Moreover, after obtaining the opinions of local lawyers, we questioned whether the practice adopted during roadblocks in Malta could, therefore, in the eyes of the ECHR, be illegal too.

Home Affairs Minister Carm Mifsud Bonnici said by way of reaction: "The ruling attacks the immense powers given to the police in the UK by the anti-terrorism law, which allows searches if it is expedient to do so. In Malta, the basis is one of reasonable suspicion so I cannot see how this judgment, at face value, impinges on our state of affairs."

It is entirely possible that the minister has never been stopped during a roadblock. However, many other people have. And they will tell you that the police - or, as is much more common, army personnel dressed in military fatigues - adopt as a guideline anything but 'reasonable suspicion' when they order a vehicle to pull up at the roadside. The process is as random as the Super 5 lottery - what the ECHR described, in fact, as a "hunch" or "professional intuition".

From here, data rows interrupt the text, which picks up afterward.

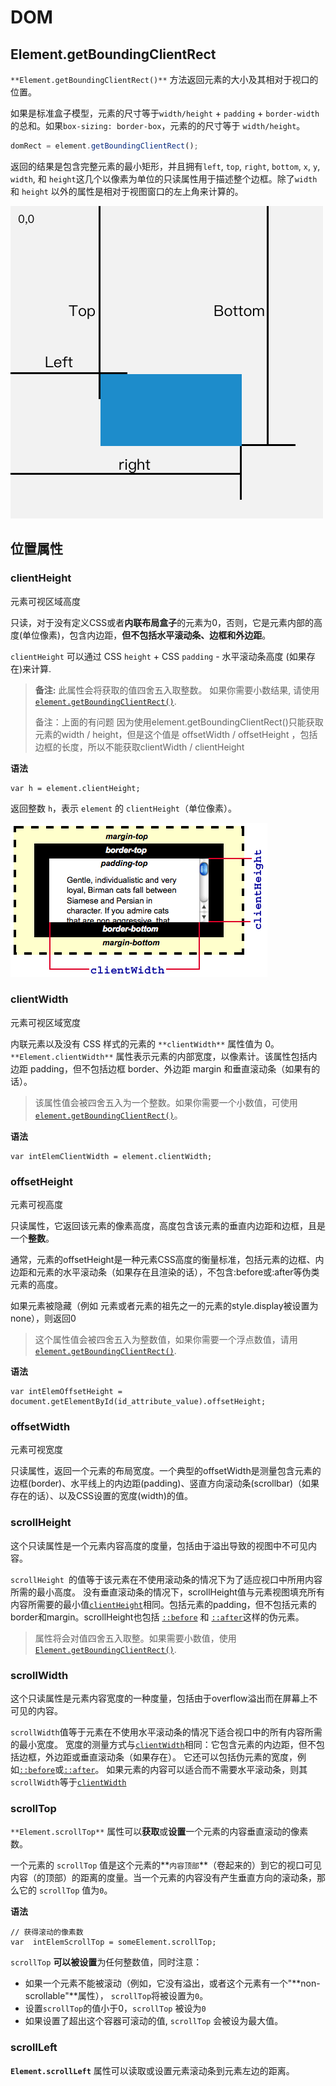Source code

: # DOM

## Element.getBoundingClientRect

`**Element.getBoundingClientRect()**` 方法返回元素的大小及其相对于视口的位置。

如果是标准盒子模型，元素的尺寸等于`width/height` + `padding` + `border-width`的总和。如果`box-sizing: border-box`，元素的的尺寸等于 `width/height`。

```js
domRect = element.getBoundingClientRect();
```

返回的结果是包含完整元素的最小矩形，并且拥有`left`, `top`, `right`, `bottom`, `x`, `y`, `width`, 和 `height`这几个以像素为单位的只读属性用于描述整个边框。除了`width` 和 `height` 以外的属性是相对于视图窗口的左上角来计算的。

![DOMRect 示例图](DOM.assets/rect.png)

## 位置属性

### clientHeight

元素可视区域高度

只读，对于没有定义CSS或者**内联布局盒子**的元素为0，否则，它是元素内部的高度(单位像素)，包含内边距，**但不包括水平滚动条、边框和外边距**。

`clientHeight` 可以通过 CSS `height` + CSS `padding` - 水平滚动条高度 (如果存在)来计算.

> **备注:** 此属性会将获取的值四舍五入取整数。 如果你需要小数结果, 请使用 [`element.getBoundingClientRect()`](https://developer.mozilla.org/zh-CN/docs/Web/API/Element/getBoundingClientRect).
>
> 备注：上面的有问题 因为使用element.getBoundingClientRect()只能获取元素的width / height，但是这个值是 offsetWidth / offsetHeight ，包括边框的长度，所以不能获取clientWidth / clientHeight

**语法**

```
var h = element.clientHeight;
```

返回整数 `h`，表示 `element` 的 `clientHeight`（单位像素）。

![Image:Dimensions-client.png](imgs/=Dimensions-client.png)

### clientWidth

元素可视区域宽度

内联元素以及没有 CSS 样式的元素的 `**clientWidth**` 属性值为 0。`**Element.clientWidth**` 属性表示元素的内部宽度，以像素计。该属性包括内边距 padding，但不包括边框 border、外边距 margin 和垂直滚动条（如果有的话）。

> 该属性值会被四舍五入为一个整数。如果你需要一个小数值，可使用 [`element.getBoundingClientRect()`](https://developer.mozilla.org/zh-CN/docs/Web/API/Element/getBoundingClientRect)。

**语法**

```
var intElemClientWidth = element.clientWidth;
```

### offsetHeight

元素可视高度

只读属性，它返回该元素的像素高度，高度包含该元素的垂直内边距和边框，且是一个**整数**。

通常，元素的offsetHeight是一种元素CSS高度的衡量标准，包括元素的边框、内边距和元素的水平滚动条（如果存在且渲染的话），不包含:before或:after等伪类元素的高度。

如果元素被隐藏（例如 元素或者元素的祖先之一的元素的style.display被设置为none），则返回0

> 这个属性值会被四舍五入为整数值，如果你需要一个浮点数值，请用 [`element.getBoundingClientRect()`](https://developer.mozilla.org/zh-CN/docs/Web/API/Element/getBoundingClientRect).

**语法**

```
var intElemOffsetHeight = document.getElementById(id_attribute_value).offsetHeight;
```

### offsetWidth

元素可视宽度

只读属性，返回一个元素的布局宽度。一个典型的offsetWidth是测量包含元素的边框(border)、水平线上的内边距(padding)、竖直方向滚动条(scrollbar)（如果存在的话）、以及CSS设置的宽度(width)的值。

### scrollHeight

这个只读属性是一个元素内容高度的度量，包括由于溢出导致的视图中不可见内容。

`scrollHeight `的值等于该元素在不使用滚动条的情况下为了适应视口中所用内容所需的最小高度。 没有垂直滚动条的情况下，scrollHeight值与元素视图填充所有内容所需要的最小值[`clientHeight`](https://developer.mozilla.org/zh-CN/docs/Web/API/Element/clientHeight)相同。包括元素的padding，但不包括元素的border和margin。scrollHeight也包括 [`::before`](https://developer.mozilla.org/zh-CN/docs/Web/CSS/::before) 和 [`::after`](https://developer.mozilla.org/zh-CN/docs/Web/CSS/::after)这样的伪元素。

> 属性将会对值四舍五入取整。如果需要小数值，使用[`Element.getBoundingClientRect()`](https://developer.mozilla.org/zh-CN/docs/Web/API/Element/getBoundingClientRect).

### scrollWidth

这个只读属性是元素内容宽度的一种度量，包括由于overflow溢出而在屏幕上不可见的内容。

`scrollWidth`值等于元素在不使用水平滚动条的情况下适合视口中的所有内容所需的最小宽度。 宽度的测量方式与[`clientWidth`](https://developer.mozilla.org/zh-CN/docs/Web/API/Element/clientWidth)相同：它包含元素的内边距，但不包括边框，外边距或垂直滚动条（如果存在）。 它还可以包括伪元素的宽度，例如[`::before`](https://developer.mozilla.org/zh-CN/docs/Web/CSS/::before)或[`::after`](https://developer.mozilla.org/zh-CN/docs/Web/CSS/::after)。 如果元素的内容可以适合而不需要水平滚动条，则其`scrollWidth`等于[`clientWidth`](https://developer.mozilla.org/zh-CN/docs/Web/API/Element/clientWidth)

### scrollTop

`**Element.scrollTop**` 属性可以**获取**或**设置**一个元素的内容垂直滚动的像素数。

一个元素的 `scrollTop` 值是这个元素的**`内容顶部`**（卷起来的）到它的视口可见内容（的顶部）的距离的度量。当一个元素的内容没有产生垂直方向的滚动条，那么它的 `scrollTop` 值为`0`。

**语法**

```
// 获得滚动的像素数
var  intElemScrollTop = someElement.scrollTop;
```

`scrollTop` **可以被设置**为任何整数值，同时注意：

- 如果一个元素不能被滚动（例如，它没有溢出，或者这个元素有一个"**non-scrollable"**属性）， `scrollTop`将被设置为`0`。
- 设置`scrollTop`的值小于0，`scrollTop` 被设为`0`
- 如果设置了超出这个容器可滚动的值, `scrollTop` 会被设为最大值。

### scrollLeft

**`Element.scrollLeft`** 属性可以读取或设置元素滚动条到元素左边的距离。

To some extent they cannot be blamed for this because unlike several other countries like the UK which the ECHR judgment refers to, there are no guidelines as to what constitutes 'reasonable suspicion' in Malta. Elsewhere police must have - and communicate - some tangible ground for believing that a particular individual has been involved, or is about to be involved, in some crime or other. A lone male in a Ford Escort with a large exhaust pipe does not, in itself, satisfy this test.

Not only does the army not offer any explanation as to why drivers have been stopped - a practice associated with police states - they proceed to search the vehicle and, as our story about a man being strip-searched illustrates today, the person. The experience is degrading, humiliating and unbefitting of a modern democracy like ours.

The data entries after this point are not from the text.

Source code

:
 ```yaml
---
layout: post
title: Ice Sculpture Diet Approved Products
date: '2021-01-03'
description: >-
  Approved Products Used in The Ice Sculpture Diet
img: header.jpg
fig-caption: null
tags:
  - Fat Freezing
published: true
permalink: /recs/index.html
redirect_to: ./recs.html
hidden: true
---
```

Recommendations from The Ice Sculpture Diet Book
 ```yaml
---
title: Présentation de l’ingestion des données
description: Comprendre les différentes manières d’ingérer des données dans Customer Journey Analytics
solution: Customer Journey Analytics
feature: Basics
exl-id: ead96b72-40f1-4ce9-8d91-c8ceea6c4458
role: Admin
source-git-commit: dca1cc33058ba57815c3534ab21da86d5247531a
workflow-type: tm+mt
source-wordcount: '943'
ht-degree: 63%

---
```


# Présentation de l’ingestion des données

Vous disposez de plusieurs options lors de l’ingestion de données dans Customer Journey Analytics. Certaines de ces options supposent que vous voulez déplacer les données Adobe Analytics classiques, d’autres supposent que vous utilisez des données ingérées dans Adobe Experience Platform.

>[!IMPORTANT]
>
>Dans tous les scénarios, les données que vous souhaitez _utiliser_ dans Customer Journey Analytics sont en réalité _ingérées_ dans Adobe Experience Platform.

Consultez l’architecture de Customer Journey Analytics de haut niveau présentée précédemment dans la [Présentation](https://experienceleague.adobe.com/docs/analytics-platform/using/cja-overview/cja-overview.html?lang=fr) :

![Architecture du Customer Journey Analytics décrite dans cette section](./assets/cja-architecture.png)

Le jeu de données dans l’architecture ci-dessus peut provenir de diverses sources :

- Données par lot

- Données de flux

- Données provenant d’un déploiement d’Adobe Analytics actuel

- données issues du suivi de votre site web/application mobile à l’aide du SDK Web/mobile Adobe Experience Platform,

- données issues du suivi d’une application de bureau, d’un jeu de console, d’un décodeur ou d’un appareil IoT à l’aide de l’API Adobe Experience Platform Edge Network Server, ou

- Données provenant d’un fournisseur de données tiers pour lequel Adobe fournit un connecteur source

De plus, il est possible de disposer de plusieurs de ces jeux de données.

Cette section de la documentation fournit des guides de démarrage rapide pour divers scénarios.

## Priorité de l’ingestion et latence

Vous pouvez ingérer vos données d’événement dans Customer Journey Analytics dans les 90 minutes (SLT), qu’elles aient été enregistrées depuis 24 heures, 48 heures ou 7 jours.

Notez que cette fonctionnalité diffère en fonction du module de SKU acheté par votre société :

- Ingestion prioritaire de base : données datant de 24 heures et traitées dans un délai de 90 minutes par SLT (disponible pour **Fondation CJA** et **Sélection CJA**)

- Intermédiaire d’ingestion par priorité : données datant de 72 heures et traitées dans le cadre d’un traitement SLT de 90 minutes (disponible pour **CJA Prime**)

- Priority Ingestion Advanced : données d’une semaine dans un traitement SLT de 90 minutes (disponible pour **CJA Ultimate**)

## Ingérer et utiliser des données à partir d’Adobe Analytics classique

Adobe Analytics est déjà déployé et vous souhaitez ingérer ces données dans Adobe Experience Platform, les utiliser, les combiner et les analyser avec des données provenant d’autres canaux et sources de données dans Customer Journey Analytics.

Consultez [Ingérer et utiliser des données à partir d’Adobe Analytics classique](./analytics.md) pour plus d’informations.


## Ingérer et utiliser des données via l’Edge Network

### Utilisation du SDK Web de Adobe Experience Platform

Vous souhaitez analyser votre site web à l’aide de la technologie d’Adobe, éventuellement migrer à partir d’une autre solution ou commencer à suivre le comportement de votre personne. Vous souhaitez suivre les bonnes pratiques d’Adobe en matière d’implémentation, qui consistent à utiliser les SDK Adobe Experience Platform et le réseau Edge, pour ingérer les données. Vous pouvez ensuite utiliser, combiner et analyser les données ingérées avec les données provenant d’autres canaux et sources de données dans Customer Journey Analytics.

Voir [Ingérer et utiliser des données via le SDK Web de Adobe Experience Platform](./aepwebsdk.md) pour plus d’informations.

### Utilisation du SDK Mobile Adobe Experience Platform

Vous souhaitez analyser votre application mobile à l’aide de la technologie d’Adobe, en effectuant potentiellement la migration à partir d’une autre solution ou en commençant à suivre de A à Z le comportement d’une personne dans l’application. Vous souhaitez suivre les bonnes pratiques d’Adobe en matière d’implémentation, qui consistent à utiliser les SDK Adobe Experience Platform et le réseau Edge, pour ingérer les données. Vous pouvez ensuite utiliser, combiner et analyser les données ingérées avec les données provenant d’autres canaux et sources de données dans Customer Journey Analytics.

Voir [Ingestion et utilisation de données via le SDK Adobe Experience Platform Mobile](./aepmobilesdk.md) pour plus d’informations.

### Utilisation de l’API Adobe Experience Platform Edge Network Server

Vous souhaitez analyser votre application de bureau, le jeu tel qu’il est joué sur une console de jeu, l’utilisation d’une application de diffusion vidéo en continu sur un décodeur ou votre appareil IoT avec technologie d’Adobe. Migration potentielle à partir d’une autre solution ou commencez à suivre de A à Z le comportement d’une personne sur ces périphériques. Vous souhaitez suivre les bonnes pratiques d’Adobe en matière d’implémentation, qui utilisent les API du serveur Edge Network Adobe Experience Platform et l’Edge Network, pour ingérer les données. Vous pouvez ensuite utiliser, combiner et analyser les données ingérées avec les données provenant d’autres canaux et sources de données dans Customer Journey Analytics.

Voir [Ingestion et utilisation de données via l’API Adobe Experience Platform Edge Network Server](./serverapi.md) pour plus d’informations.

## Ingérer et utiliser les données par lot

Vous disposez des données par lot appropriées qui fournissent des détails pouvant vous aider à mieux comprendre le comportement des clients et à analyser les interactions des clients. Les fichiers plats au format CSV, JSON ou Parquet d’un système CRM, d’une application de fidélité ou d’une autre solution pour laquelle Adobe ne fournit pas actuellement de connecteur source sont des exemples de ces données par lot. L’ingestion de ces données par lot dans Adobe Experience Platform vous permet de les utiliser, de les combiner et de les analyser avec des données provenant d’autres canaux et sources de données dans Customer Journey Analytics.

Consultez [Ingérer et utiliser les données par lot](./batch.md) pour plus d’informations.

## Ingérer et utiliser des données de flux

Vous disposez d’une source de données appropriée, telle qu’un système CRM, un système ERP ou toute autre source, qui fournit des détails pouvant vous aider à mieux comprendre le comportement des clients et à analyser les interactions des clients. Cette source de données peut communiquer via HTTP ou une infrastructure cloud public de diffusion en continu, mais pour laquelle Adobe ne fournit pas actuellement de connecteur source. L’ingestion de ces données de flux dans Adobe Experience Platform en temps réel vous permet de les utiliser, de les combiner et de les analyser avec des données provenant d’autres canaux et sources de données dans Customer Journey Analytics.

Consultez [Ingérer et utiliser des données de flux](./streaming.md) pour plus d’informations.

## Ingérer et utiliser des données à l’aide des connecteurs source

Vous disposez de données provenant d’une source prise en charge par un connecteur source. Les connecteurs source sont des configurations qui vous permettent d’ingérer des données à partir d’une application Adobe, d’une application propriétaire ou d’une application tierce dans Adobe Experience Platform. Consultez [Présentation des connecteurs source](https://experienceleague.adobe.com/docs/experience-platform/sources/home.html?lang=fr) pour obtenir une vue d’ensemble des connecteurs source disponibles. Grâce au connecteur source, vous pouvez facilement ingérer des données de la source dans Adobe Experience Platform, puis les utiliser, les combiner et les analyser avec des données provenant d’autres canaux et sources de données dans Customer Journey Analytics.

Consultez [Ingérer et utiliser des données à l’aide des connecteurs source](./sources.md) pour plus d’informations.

Dr Mifsud Bonnici said that anybody who felt aggrieved by the experience had every right to seek legal redress. However, even if this were adequate - it is not - he has rather missed the point.

It is up to him, as Home Affairs Minister, and up to senior officers in the police force and army, to ensure that abuse does not occur in the first place.

As things stand even asking a question to the police or army personnel is enough to land an individual with an obstruction charge.

One argument often made to justify roadblocks is that individuals are caught with drugs. Statistics for last year, which show that only 67 individuals were detained on suspicion of a committing an offence despite 1,159 vehicles being stopped, does not do much to bear that out. But, even if it did, it is not right that at least 1,092 law abiding citizens suffer in the process.

Moreover, using the same logic, why do the police not search every individual that frequents Paceville?

Reasons may include impracticability as well as a desire not to harm business. But the overriding consideration has to be, as is the case with roadblocks, because it is an infringement of human rights. And it is time our politicians did something about it.